WORK TO COMPLETE >> Check every line of the entries that follow, and copy the ones containing "black".

Collected data
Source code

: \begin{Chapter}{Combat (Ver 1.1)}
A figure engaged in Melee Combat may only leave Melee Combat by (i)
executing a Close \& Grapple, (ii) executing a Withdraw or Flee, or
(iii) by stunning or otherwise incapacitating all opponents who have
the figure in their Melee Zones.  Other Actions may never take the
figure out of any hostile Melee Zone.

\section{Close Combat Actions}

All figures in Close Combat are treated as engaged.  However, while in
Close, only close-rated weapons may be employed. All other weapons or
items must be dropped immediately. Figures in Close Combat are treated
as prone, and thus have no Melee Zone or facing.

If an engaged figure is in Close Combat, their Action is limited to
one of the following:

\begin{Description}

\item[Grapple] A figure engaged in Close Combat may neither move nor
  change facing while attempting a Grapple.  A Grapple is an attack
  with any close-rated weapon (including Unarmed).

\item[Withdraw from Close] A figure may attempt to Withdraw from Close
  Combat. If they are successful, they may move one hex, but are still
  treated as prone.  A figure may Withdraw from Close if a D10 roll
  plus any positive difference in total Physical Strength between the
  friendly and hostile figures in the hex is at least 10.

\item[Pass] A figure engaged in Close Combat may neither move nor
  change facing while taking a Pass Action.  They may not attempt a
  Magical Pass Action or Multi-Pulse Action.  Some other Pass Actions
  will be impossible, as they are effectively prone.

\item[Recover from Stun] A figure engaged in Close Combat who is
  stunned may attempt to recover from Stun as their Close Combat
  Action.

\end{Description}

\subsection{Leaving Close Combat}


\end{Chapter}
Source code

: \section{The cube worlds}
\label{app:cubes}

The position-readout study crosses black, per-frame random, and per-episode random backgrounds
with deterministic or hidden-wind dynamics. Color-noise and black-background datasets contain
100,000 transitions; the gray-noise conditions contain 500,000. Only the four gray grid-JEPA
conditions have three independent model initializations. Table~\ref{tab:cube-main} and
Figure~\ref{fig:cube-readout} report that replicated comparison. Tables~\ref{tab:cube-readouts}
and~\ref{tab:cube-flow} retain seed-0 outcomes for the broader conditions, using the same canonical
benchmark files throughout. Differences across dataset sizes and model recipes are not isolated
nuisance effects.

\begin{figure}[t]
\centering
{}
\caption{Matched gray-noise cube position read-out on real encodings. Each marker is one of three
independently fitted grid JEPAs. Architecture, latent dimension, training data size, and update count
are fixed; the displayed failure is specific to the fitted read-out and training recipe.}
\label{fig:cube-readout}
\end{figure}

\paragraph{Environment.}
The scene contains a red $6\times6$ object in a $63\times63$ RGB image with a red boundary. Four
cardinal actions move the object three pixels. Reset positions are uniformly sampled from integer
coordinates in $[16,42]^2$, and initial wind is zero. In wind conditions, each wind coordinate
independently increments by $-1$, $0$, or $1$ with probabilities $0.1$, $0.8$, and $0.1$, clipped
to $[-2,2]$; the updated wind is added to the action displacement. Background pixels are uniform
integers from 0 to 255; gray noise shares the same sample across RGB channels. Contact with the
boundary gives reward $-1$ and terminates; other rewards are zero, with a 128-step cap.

RESULT >>
The position-readout study crosses black, per-frame random, and per-episode random backgrounds
with deterministic or hidden-wind dynamics. Color-noise and black-background datasets contain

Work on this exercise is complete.